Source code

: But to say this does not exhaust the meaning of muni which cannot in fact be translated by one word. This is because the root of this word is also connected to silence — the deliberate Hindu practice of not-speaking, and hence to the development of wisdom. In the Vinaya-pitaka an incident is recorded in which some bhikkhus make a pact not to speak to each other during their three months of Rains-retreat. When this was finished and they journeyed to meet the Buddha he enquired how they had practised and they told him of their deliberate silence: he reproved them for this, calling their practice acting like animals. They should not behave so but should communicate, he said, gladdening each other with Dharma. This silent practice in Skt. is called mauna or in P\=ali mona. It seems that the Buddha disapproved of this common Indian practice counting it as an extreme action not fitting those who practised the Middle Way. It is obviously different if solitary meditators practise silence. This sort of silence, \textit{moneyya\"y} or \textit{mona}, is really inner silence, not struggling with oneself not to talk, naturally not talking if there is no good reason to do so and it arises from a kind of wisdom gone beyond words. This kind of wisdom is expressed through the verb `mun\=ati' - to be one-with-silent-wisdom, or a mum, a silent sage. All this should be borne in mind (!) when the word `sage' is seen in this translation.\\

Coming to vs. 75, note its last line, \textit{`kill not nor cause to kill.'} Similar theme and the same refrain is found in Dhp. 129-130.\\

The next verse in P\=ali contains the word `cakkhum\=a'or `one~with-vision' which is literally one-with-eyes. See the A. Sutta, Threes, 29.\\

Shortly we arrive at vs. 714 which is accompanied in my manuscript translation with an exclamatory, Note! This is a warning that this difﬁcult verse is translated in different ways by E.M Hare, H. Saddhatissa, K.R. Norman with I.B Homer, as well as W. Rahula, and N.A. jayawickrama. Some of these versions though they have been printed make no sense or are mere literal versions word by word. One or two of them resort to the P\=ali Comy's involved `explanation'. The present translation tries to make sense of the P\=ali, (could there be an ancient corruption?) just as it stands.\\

○ ○ ○ ○ ○ ○ ○

Return, unchanged, the run of lines above that opens with the line containing "Coming to vs." and closes with the line containing "The next verse". Include both.

Coming to vs. 75, note its last line, \textit{`kill not nor cause to kill.'} Similar theme and the same refrain is found in Dhp. 129-130.\\

The next verse in P\=ali contains the word `cakkhum\=a'or `one~with-vision' which is literally one-with-eyes. See the A. Sutta, Threes, 29.\\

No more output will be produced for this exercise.